[[ Recorded information open ]]

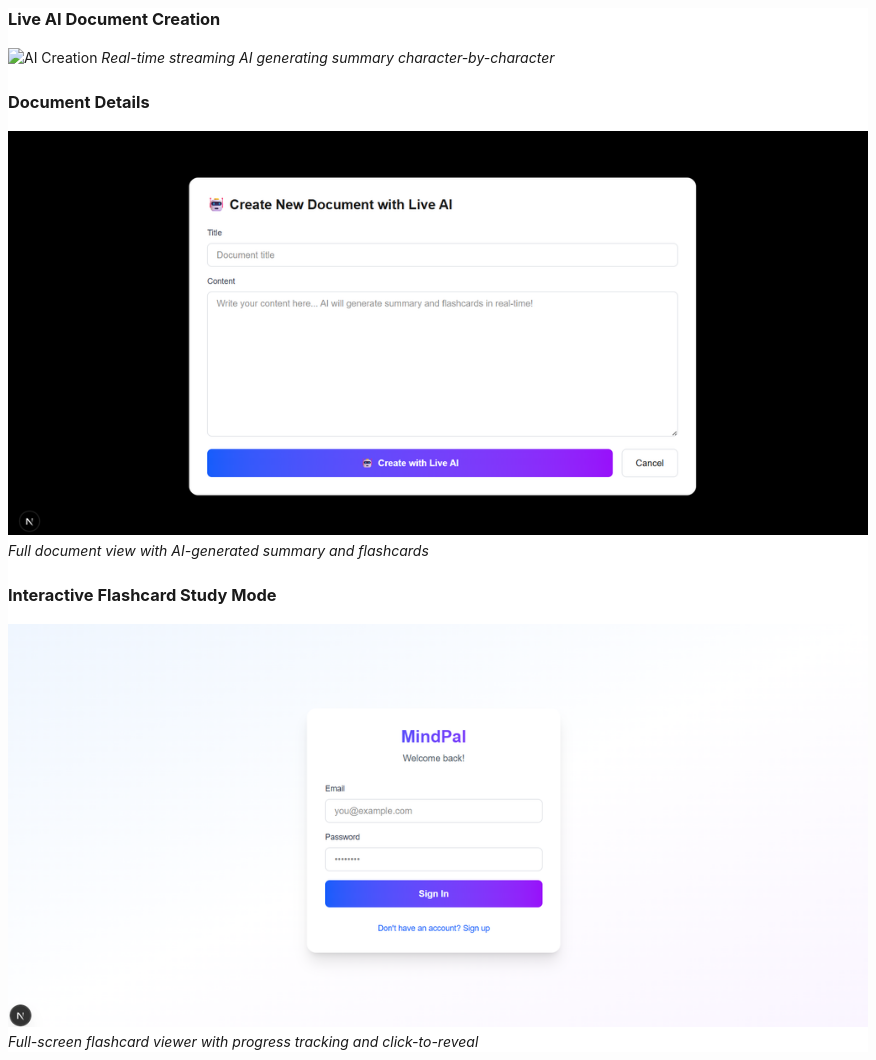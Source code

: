 ### Live AI Document Creation
![AI Creation](./screenshots/ai-creation.png)
*Real-time streaming AI generating summary character-by-character*

### Document Details
![Document View](./screenshots/document-view.png)
*Full document view with AI-generated summary and flashcards*

### Interactive Flashcard Study Mode
![Flashcard Study](./screenshots/flashcard-study.png)
*Full-screen flashcard viewer with progress tracking and click-to-reveal*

[[ Recorded information closed ]]

> _The problem_:
Looking back over the listing above, how many lines include the word "with"? Give the number and nothing more.

> _Output for this task_:
2